Build Pytorch Based NN Projects Faster

Project description

LayerZero

A modular PyTorch training framework with automatic performance optimizations.

Features

Trainer

  • Model compilation via torch.compile() (PyTorch 2.0+)
  • Mixed precision training (AMP)
  • Automatic GPU augmentation integration
  • Asynchronous CUDA data transfers
  • Real-time TensorBoard logging
  • PyTorch Profiler integration (GPU/CPU/memory analysis)
  • Metric tracking and logging
  • Model checkpointing
  • Custom callbacks

ImageDataLoader

  • GPU-accelerated augmentation using Kornia
  • Configurable augmentation modes
  • Automatic worker detection
  • Torchvision dataset support
  • Pinned memory for GPU training

Helper

  • Training/validation metric tracking
  • Loss curve visualization
  • Experiment logging

Performance Optimizations

Applied automatically:

  • torch.compile() for model compilation
  • Mixed precision (FP16) training
  • Non-blocking CUDA transfers
  • GPU-based augmentation (Kornia)
  • Optimized DataLoader configuration

Monitoring & Analysis:

  • Real-time TensorBoard logging (loss, metrics, lr)
  • PyTorch Profiler integration (find bottlenecks)
  • GPU/CPU utilization tracking
  • Memory usage profiling

Installation

pip install torch torchvision matplotlib tensorboard torch-tb-profiler

# Optional: GPU augmentation
pip install kornia kornia-rs

Or install from PyPI:

pip install LayerZero

Note: torch-tb-profiler is required to view PyTorch Profiler traces in TensorBoard.


Usage

Basic Example

import torch
from torch import nn
from LayerZero import ImageDataLoader, ImageLoaderConfig, Trainer, TrainerConfig
from torchvision.datasets import CIFAR10

# Model
model = nn.Sequential(
    nn.Flatten(),
    nn.Linear(3*32*32, 128),
    nn.ReLU(),
    nn.Linear(128, 10)
)

# Data
config = ImageLoaderConfig(
    data_dir='./data',
    batch_size=128,
    use_gpu_augmentation='auto',  # Automatic GPU acceleration
)
loader = ImageDataLoader(CIFAR10, image_size=32, config=config)

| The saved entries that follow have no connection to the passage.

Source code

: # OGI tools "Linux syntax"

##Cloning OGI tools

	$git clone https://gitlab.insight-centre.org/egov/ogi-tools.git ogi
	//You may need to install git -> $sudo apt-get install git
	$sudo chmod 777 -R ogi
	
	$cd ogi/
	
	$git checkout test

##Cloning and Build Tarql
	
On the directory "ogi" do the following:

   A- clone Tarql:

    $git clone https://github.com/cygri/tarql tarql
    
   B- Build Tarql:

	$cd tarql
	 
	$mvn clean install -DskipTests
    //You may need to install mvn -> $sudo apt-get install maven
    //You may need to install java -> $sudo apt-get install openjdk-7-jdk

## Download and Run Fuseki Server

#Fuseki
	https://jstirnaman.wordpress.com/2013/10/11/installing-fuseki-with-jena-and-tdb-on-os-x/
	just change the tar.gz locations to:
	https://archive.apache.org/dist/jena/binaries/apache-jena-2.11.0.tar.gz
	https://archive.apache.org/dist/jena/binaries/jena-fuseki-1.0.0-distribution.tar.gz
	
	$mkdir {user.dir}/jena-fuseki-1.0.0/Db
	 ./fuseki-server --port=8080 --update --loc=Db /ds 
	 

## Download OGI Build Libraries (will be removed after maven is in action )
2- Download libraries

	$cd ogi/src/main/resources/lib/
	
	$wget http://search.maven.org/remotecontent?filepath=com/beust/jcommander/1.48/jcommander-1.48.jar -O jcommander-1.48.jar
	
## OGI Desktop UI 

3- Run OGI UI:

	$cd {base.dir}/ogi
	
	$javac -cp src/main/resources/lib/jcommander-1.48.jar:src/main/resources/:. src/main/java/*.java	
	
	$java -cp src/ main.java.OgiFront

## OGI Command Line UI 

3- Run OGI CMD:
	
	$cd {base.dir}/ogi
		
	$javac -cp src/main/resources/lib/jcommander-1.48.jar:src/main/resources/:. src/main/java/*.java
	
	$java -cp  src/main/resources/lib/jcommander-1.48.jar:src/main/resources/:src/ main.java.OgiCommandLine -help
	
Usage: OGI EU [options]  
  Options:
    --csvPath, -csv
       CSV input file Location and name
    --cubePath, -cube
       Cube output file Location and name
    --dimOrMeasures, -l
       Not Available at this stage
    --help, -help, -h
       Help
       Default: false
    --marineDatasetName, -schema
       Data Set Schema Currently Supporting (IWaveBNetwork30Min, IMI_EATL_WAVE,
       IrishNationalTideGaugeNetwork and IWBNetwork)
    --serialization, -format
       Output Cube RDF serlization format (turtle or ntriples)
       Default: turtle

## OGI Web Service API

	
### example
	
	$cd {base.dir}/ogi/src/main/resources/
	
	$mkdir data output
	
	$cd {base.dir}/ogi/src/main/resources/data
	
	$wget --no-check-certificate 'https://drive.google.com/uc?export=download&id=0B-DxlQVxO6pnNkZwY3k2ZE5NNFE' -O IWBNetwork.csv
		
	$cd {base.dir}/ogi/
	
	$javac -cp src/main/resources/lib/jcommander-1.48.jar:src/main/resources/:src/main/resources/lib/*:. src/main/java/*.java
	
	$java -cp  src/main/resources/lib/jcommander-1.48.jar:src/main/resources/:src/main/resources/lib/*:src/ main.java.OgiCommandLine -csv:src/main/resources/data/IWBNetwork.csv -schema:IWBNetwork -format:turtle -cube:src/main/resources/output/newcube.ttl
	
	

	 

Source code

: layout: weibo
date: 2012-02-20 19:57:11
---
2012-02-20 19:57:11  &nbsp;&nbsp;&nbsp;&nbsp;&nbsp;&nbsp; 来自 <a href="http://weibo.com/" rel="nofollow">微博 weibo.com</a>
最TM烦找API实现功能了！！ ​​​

train_loader, test_loader = loader.get_loaders()

# Training configuration
config = TrainerConfig(
    epochs=10,
    amp=True,
    compile_model='auto',
    use_tensorboard=True  # TensorBoard enabled by default!
)

# Train
trainer = Trainer(
    model=model,
    loss_fn=nn.CrossEntropyLoss(),
    optimizer=torch.optim.Adam(model.parameters()),
    config=config
)

results = trainer.fit(
    train_loader, 
    test_loader,
    data_loader=loader  # Auto-detects GPU augmentation!
)

View Training in Real-Time:

# Google Colab / Kaggle (inline in notebook - two separate commands):
%load_ext tensorboard
%tensorboard --logdir runs
# Local / Terminal:
tensorboard --logdir=runs
# Then open: http://localhost:6006

Configuration

Augmentation Modes

from LayerZero import ImageDataLoader, ImageLoaderConfig, AugmentationMode

config = ImageLoaderConfig(
    augmentation_mode=AugmentationMode.MINIMAL,  # Flip + Crop
)
loader = ImageDataLoader(CIFAR10, image_size=224, config=config)

GPU Augmentation

# Automatic integration with Trainer (Recommended)
config = ImageLoaderConfig(
    use_gpu_augmentation='auto',  # Auto-detect GPU and Kornia
    auto_install_kornia=True      # Install if missing
)
loader = ImageDataLoader(CIFAR10, image_size=224, config=config)

train_loader, test_loader = loader.get_loaders()

# GPU augmentation auto-detected when fit() is called!
trainer = Trainer(
    model=model,
    loss_fn=nn.CrossEntropyLoss(),
    optimizer=torch.optim.Adam(model.parameters()),
    config=config
)

trainer.fit(
    train_loader,
    test_loader,
    data_loader=loader  # ← Pass loader here, Trainer auto-detects GPU aug!
)

# Manual usage in custom training loops
gpu_aug = loader.get_gpu_augmentation(device='cuda')

for X, y in train_loader:
    X = X.to(device)
    X = gpu_aug(X)
    # ... training code ...

Mixed Precision

config = TrainerConfig(
    amp=True,   # Enable (default)
    # amp=False  # Disable for debugging
)

Model Compilation

config = TrainerConfig(
    compile_model='auto',        # Auto-detect PyTorch 2.0+
    compile_mode='default',      # Compilation mode
    # compile_mode='reduce-overhead'
    # compile_mode='max-autotune'
)

TensorBoard (Real-Time Monitoring) 📊

Automatically enabled by default! Works seamlessly in Google Colab, Kaggle, and local environments.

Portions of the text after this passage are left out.